BEGIN Given records

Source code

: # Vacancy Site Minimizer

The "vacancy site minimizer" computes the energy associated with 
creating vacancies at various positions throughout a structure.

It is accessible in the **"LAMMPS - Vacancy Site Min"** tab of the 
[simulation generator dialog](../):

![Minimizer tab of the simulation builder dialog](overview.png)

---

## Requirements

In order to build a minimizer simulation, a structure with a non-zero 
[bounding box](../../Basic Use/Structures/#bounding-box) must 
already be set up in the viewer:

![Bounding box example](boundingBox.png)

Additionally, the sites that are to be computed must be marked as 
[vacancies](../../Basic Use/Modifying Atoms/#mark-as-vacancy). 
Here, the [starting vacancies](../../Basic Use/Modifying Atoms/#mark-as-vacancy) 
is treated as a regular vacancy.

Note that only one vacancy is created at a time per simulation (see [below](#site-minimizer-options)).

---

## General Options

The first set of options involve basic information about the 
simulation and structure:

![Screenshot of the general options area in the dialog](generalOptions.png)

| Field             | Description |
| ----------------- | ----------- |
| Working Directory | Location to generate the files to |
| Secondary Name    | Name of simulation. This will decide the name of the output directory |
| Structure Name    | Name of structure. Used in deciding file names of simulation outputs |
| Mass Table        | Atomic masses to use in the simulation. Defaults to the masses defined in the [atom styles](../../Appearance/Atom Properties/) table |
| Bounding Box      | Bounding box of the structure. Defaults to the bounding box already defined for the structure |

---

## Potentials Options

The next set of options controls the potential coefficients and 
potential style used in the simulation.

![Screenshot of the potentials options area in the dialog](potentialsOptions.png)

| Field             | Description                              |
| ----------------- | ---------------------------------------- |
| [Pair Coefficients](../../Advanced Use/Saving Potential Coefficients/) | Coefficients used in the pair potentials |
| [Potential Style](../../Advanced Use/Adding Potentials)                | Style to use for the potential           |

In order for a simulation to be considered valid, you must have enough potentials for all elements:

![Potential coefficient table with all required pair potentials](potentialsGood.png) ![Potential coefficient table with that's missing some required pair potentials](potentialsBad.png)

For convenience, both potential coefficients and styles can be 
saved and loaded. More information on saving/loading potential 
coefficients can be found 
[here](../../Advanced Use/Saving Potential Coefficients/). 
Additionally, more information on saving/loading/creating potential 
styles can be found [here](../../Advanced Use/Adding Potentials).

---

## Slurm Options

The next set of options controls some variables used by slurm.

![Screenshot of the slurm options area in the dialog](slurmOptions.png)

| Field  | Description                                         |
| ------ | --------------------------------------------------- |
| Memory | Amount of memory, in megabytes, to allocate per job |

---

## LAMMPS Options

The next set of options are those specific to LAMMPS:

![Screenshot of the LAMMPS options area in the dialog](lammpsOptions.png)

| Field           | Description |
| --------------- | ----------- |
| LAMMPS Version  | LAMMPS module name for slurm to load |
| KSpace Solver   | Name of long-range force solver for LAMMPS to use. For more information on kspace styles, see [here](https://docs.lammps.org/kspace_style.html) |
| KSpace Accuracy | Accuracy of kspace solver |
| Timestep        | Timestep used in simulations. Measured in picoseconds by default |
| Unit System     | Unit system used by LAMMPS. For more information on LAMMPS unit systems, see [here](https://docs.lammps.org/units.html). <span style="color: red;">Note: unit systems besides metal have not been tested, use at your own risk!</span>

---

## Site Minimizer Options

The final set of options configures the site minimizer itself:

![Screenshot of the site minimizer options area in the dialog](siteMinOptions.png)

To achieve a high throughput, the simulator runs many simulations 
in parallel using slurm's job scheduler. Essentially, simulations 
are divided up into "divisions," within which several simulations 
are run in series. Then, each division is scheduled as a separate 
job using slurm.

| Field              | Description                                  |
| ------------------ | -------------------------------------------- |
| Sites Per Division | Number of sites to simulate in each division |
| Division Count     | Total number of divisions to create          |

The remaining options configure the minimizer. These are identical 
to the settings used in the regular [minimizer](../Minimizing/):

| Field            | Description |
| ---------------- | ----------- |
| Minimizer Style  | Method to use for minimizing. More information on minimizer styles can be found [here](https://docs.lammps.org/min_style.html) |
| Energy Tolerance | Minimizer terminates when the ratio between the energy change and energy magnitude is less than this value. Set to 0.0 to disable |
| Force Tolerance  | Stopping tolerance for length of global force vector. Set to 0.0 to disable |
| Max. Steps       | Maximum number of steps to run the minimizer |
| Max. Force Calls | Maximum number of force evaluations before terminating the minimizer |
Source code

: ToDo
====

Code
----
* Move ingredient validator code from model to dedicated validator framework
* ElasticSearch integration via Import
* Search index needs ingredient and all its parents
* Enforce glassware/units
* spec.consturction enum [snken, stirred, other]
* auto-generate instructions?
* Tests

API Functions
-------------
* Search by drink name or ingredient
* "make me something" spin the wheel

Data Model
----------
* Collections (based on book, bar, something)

END Given records

--- Task instructions ---
Nothing but the lines above from the one containing "Additionally, the sites" through the one containing "simulation outputs |" should appear in the answer, each repeated exactly.

--- Output of the exercise ---
Additionally, the sites that are to be computed must be marked as 
[vacancies](../../Basic Use/Modifying Atoms/#mark-as-vacancy). 
Here, the [starting vacancies](../../Basic Use/Modifying Atoms/#mark-as-vacancy) 
is treated as a regular vacancy.

Note that only one vacancy is created at a time per simulation (see [below](#site-minimizer-options)).

---

## General Options

The first set of options involve basic information about the 
simulation and structure:

![Screenshot of the general options area in the dialog](generalOptions.png)

| Field             | Description |
| ----------------- | ----------- |
| Working Directory | Location to generate the files to |
| Secondary Name    | Name of simulation. This will decide the name of the output directory |
| Structure Name    | Name of structure. Used in deciding file names of simulation outputs |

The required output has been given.